No.05 「食人鬼洞(『双侠伝』より)」

 武侠小説はぼくの好きな小説ジャンルの一つです。最近では『Thunderbolt Fantasy』などの本邦発の武侠ものが増えていますが、もともとは中国のチャンバラ(ファンタジー)小説。ハードボイルドで車田正美な展開とメンタリティが特徴の「古龍」氏や、歴史的な事実に材をとった「金庸」氏(先日惜しくも亡くなられました)などが有名で、本邦でも翻訳が読めます。ぼくは後者の「金庸」先生の小説に、テレビドラマ版をきっかけにハマって、全巻集めてしまったくらい、どっぷりはまってしまいました。
 そこへ、もう一つ大好きな小説ジャンルであるヒロイックファンタジーを合わせて、さらに大好きなジャック・ケッチャム味を足した、ベーコンエッグダブルバーガーみたいなものが出来上がった次第です。

下品ラビット:
明らかに好き放題やってやがるよな。
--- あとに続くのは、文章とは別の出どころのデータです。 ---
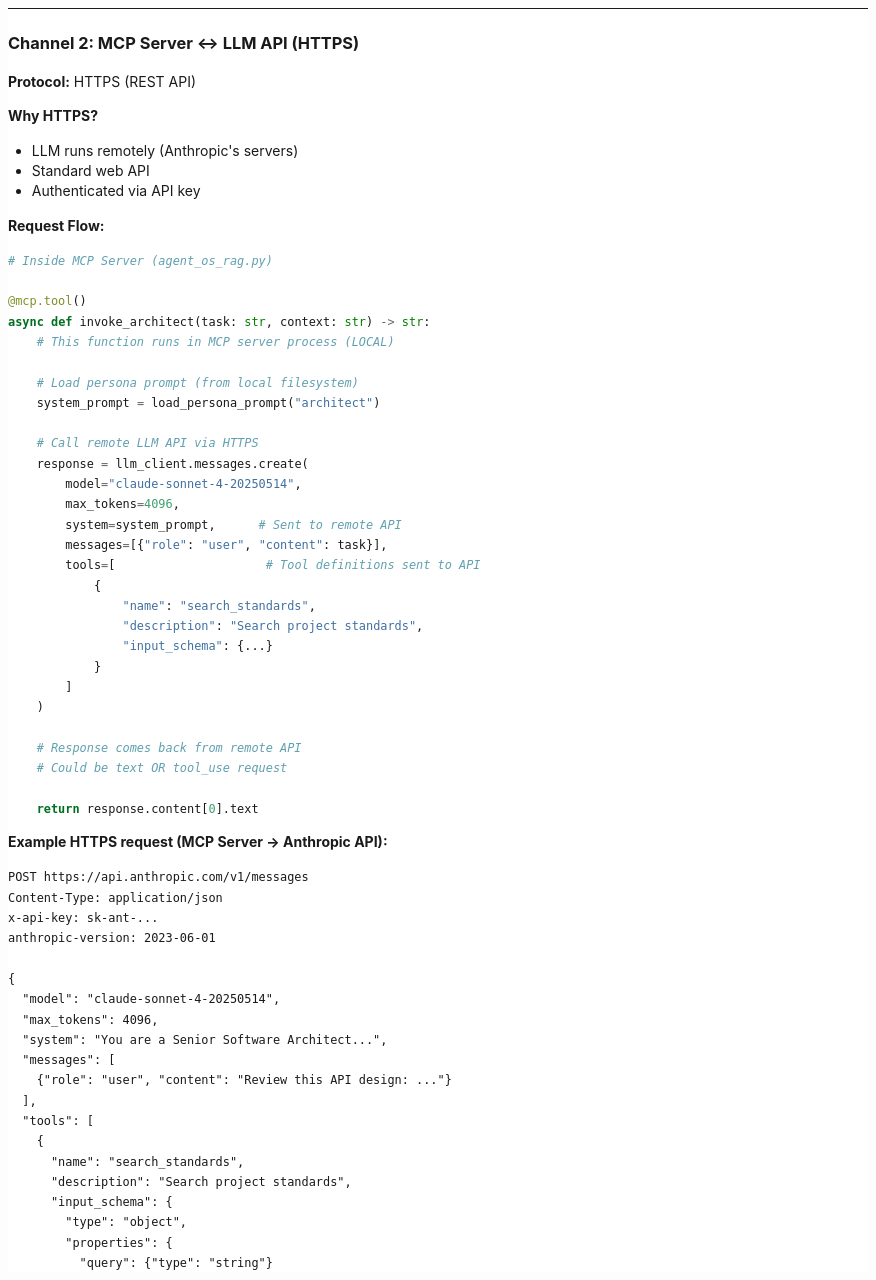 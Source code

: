 
---

### Channel 2: MCP Server ↔ LLM API (HTTPS)

**Protocol:** HTTPS (REST API)

**Why HTTPS?**
- LLM runs remotely (Anthropic's servers)
- Standard web API
- Authenticated via API key

**Request Flow:**

```python
# Inside MCP Server (agent_os_rag.py)

@mcp.tool()
async def invoke_architect(task: str, context: str) -> str:
    # This function runs in MCP server process (LOCAL)
    
    # Load persona prompt (from local filesystem)
    system_prompt = load_persona_prompt("architect")
    
    # Call remote LLM API via HTTPS
    response = llm_client.messages.create(
        model="claude-sonnet-4-20250514",
        max_tokens=4096,
        system=system_prompt,      # Sent to remote API
        messages=[{"role": "user", "content": task}],
        tools=[                     # Tool definitions sent to API
            {
                "name": "search_standards",
                "description": "Search project standards",
                "input_schema": {...}
            }
        ]
    )
    
    # Response comes back from remote API
    # Could be text OR tool_use request
    
    return response.content[0].text
```

**Example HTTPS request (MCP Server → Anthropic API):**
```http
POST https://api.anthropic.com/v1/messages
Content-Type: application/json
x-api-key: sk-ant-...
anthropic-version: 2023-06-01

{
  "model": "claude-sonnet-4-20250514",
  "max_tokens": 4096,
  "system": "You are a Senior Software Architect...",
  "messages": [
    {"role": "user", "content": "Review this API design: ..."}
  ],
  "tools": [
    {
      "name": "search_standards",
      "description": "Search project standards",
      "input_schema": {
        "type": "object",
        "properties": {
          "query": {"type": "string"}
```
双侠、つまり二剣士の登場前に今回の怪物を紹介するんだから、インスパイア元は「七人の黒い僧侶」だろうな。

ジャンル
武侠小説、ヒロイックファンタジー、スプラッタホラー

参考・引用文献
『多情剣客無情剣』(古龍/岡崎由美・訳/角川書店)
『死神と二剣士』(フリッツ・ライバー/浅倉久志・訳/創元推理文庫)
『オフシーズン』(ジャック・ケッチャム/金子浩・訳/扶桑社ミステリー文庫)

No.06 「七人の妖術士」

 ジャン・パルーという人が、「妖術は叛逆者たちの希望の的である」「妖術は必らず、内乱や外国との戦に苦しむ国々とか、自然の災害に悩む国々で行われる」と書いています。また、「妖術使は、男女を問わず、社会の敵という名を負わされた犠牲者にすぎない」とも。
 この記述から、「レジスタンスとしての妖術」を想像したとき、ある映画とのシナジーが生まれました。つまり、「敵に占領された故国を開放するため、決死のレジスタンスを行うために妖術士となるものたちの話」です。
 このお話には元となった映画があり、それには元となった事実があります。その点で、この話は山田風太郎の忍法帖的な展開になるでしょう。

下品ラビット:
ある事実をもとにした映画をもとにしているんだから、話の筋はできているよな。あとは資料をどれだけ読み込むか、状況を作り上げるかだ。ぜひとも無常な結末を見せてほしいぜ。

ジャンル
ファンタジー、忍法帖、ミリタリーアクション

参考・引用文献
『妖術』(ジャン・パルー/久野昭・訳/白水社文庫クセジュ)
『くノ一忍法帖』(山田風太郎/角川文庫)
『ハイドリヒを撃て! 「ナチの野獣」暗殺作戦』(監督:ショーン・エリス/出演:キリアン・マーフィ、ジェイミー・ドーナン)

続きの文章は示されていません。